Morelli was on his feet. "Hannibal's house?"

"But I didn't break in. His back door was open."

"What the hell were you doing walking into Hannibal's house?" he yelled. "What were you thinking?"

I was on my feet, too, and I was yelling back. "I was doing my job."

"Breaking and entering isn't your job."

"I told you, it wasn't breaking. It was only entering."

"Well, that makes all the difference. Who did you find dead?"

"I don't know. Some guy got whacked in the garage."

Morelli went into the kitchen and dialed dispatch. "I have an anonymous tip here," he said. "Why don't you send someone over to Hannibal Ramos's town house on Fenwood and take a look in the garage. The back door should be open." Morelli hung the phone up and turned to me. "Okay, that's taken care of," he said. "Let's go upstairs."

"Sex, sex, sex," I said. "That's all you ever think about." Although, now that I was rested and had the dead guy off my chest, an orgasm didn't sound like such a bad idea.

Morelli backed me against the wall and leaned into me. "I think about other things besides sex… just not lately." He kissed me and put some tongue into it, and the orgasm was sounding better and better.

"Just a quick question about the dead guy," I said. "How long do you think it'll be before they find him?"

"If there's a car in the area, it'll only take five or ten minutes."

Chances were pretty good they'd call Morelli when they took a gander at the guy in the garage. And on my best day, I need more than five minutes. But then probably it would take more than five minutes to get a car to the house, then for the cops to walk to the back and go through to the garage. So, if I didn't waste time taking all my clothes off, and we got right to it, I might be able to do the whole program.

"Why don't we do it here?" I said to Morelli, popping the top snap on his Levi's. "Kitchens are so sexy."

"Hold on," he said. "I'll pull the blinds."

I kicked my shoes off and shucked my jeans. "No time for that."

Morelli gave me a long look. "I'm not complaining, but I can't help feeling this is too good to be true."

"You've heard of fast food? This is fast sex."

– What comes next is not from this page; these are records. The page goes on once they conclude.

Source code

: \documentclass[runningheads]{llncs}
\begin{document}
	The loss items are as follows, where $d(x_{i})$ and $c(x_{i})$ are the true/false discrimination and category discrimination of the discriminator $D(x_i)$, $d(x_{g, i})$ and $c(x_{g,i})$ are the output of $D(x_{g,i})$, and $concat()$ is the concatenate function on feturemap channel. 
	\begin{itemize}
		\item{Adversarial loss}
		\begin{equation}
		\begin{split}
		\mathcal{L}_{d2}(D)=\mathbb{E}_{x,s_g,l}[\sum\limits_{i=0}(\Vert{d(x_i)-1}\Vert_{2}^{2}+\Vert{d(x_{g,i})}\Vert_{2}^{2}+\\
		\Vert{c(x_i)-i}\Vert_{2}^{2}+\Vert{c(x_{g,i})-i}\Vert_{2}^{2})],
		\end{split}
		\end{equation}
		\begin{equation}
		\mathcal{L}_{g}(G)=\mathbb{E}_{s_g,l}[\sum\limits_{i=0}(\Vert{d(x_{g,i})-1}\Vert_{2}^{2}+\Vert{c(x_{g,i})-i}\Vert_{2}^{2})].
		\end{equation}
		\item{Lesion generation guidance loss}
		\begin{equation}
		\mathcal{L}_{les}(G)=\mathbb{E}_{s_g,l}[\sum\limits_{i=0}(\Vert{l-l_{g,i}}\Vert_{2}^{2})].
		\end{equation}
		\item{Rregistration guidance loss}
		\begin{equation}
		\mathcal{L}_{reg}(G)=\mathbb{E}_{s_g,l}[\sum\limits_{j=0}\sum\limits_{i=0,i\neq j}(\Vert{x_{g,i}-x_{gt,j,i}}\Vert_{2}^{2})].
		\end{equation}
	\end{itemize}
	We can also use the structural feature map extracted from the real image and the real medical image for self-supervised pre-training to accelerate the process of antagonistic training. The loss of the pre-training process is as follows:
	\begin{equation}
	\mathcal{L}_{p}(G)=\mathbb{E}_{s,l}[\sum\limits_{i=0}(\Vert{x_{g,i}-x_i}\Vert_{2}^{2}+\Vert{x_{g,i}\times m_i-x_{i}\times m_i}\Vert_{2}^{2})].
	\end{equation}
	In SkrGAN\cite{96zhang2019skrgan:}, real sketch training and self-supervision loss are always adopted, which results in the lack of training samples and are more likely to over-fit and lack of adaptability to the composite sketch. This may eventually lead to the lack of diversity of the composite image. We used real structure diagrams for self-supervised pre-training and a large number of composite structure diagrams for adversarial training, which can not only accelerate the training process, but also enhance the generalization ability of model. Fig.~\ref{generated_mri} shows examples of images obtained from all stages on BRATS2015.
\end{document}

I wrapped my hand around him, and he sucked in a quick breath. "How fast do you want this to be?" he asked.

The phone rang.

Damn!

Morelli had one hand on the phone and the other on my wrist. After a moment on the phone he cut his eyes to me. "It's Costanza. He was in the neighborhood, so he took the call to check on the Ramos house. He says I've got to come over to see for myself. Something about a guy having a bad hair day, waiting for a bus. At least that's what it sounded like, over the laughter."

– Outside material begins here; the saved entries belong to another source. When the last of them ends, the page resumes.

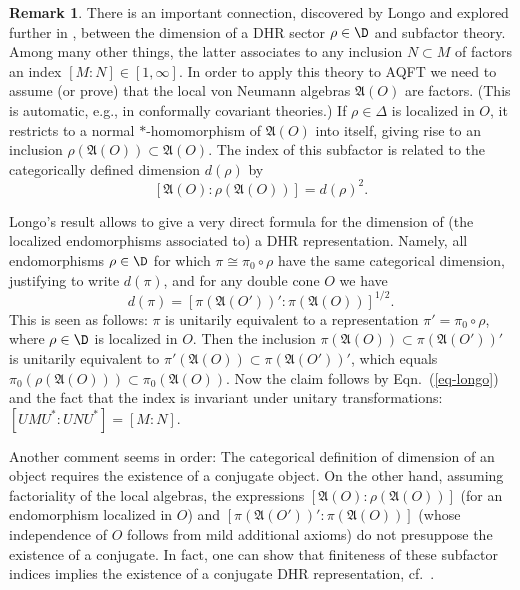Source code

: \documentclass[11pt]{article}
\newcommand{\alg}[1]{\mathfrak{#1}}
\theoremstyle{definition}
\theoremstyle{definition}
\newtheorem{note}[thm]{Remark}
\theoremstyle{remark}
\begin{document}
\begin{note} \label{note-longo}
There is an important connection, discovered by Longo \cite{longo} and explored further in
\cite{LR},  between the dimension of a DHR sector $\rho\in\D$ and subfactor theory. Among many other
things, the latter associates  to any inclusion $N\subset M$ of factors an index
$[M:N]\in[1,\infty]$. In order to apply this theory to AQFT we need  to assume (or prove) that the
local von Neumann algebras $\alg{A}(O)$ are factors. (This is automatic, e.g., in conformally
covariant theories.) If $\rho\in\Delta$ is localized in $O$, it restricts to a normal
$*$-homomorphism  of $\alg{A}(O)$ into itself, giving rise to an inclusion
$\rho(\alg{A}(O))\subset\alg{A}(O)$. The index of this subfactor is related to the categorically
defined dimension $d(\rho)$ by  
\begin{equation}\label{eq-longo} [\alg{A}(O):\rho(\alg{A}(O))]=d(\rho)^2. \end{equation} 

Longo's result allows to give a very direct formula for the dimension of (the localized
endomorphisms associated to) a DHR representation. Namely, all endomorphisms $\rho\in\D$ for which
$\pi\cong\pi_0\circ\rho$ have the same categorical dimension, justifying to write $d(\pi)$, and for
any double cone $O$ we have 
\[ d(\pi)=[\pi(\alg{A}(O'))':\pi(\alg{A}(O))]^{1/2}. \]
This is seen as follows: $\pi$ is unitarily equivalent
to a representation $\pi'=\pi_0\circ\rho$, where
$\rho\in\D$ is localized in $O$. Then the inclusion
$\pi(\alg{A}(O))\subset\pi(\alg{A}(O'))'$ is unitarily
equivalent to
$\pi'(\alg{A}(O))\subset\pi(\alg{A}(O'))'$, which
equals
$\pi_0(\rho(\alg{A}(O)))\subset\pi_0(\alg{A}(O))$. Now
the claim follows by Eqn.\ (\ref{eq-longo}) and the
fact that the index is invariant under unitary
transformations: $[UMU^*:UNU^*]=[M:N]$.

Another comment seems in order: The categorical
definition of dimension of an object requires the
existence of a conjugate object. On the other hand,
assuming factoriality of the local algebras, the
expressions $[\alg{A}(O):\rho(\alg{A}(O))]$ (for an
endomorphism localized in $O$) and
$[\pi(\alg{A}(O'))':\pi(\alg{A}(O))]$ (whose
independence of $O$ follows from mild additional
axioms) do not presuppose the existence of a
conjugate. In fact, one can show that finiteness of
these subfactor indices implies the existence of a
conjugate DHR representation, cf.\ \cite{guido-longo}.
\end{note}
\end{document}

I gave him a big shrug and a palms-up. Like, well, gosh, I don't know what he's talking about. Just looked like an ordinary of dead guy to me.

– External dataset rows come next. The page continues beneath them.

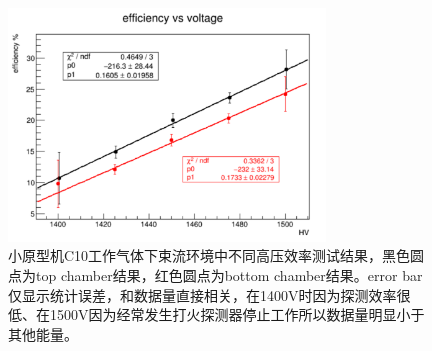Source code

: \begin{figure}[htb]
    \begin{center}
    \includegraphics[width=0.75\textwidth,clip]{figures/Chapter3/BeamHVpng.png}
    \end{center}
    \caption[小原型机C10工作气体下束流环境中不同高压效率测试结果]{小原型机C10工作气体下束流环境中不同高压效率测试结果，黑色圆点为top chamber结果，红色圆点为bottom chamber结果。error bar 仅显示统计误差，和数据量直接相关，在1400V时因为探测效率很低、在1500V因为经常发生打火探测器停止工作所以数据量明显小于其他能量。}
    \label{fig:BeamHV}
\end{figure}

"Anything you want to tell me about this?" Morelli asked.

"Not without a lawyer present."

We put our clothes back on, gathered our things, and went to the front door. Bob was still sitting on the couch, watching ESPN.

"It's kind of weird," Morelli said, "but I swear it's like he's following the game."

"Maybe we should just let him keep watching."

Morelli locked the door behind us. "Listen, cupcake, you tell anybody I let that dog watch ESPN, and I'll get even." His eyes drifted to my car, and then to the car parked behind me. "Is that Joyce?"

"She's following me."

"Want me to give her a ticket for something?"

I gave Morelli a fast kiss and drove off to the food store with Joyce close on my bumper. I didn't have a lot of money and my Visa was maxed, so I just got the essentials: peanut butter, potato chips, bread, beer, Oreos, milk, and two scratch-off lottery tickets.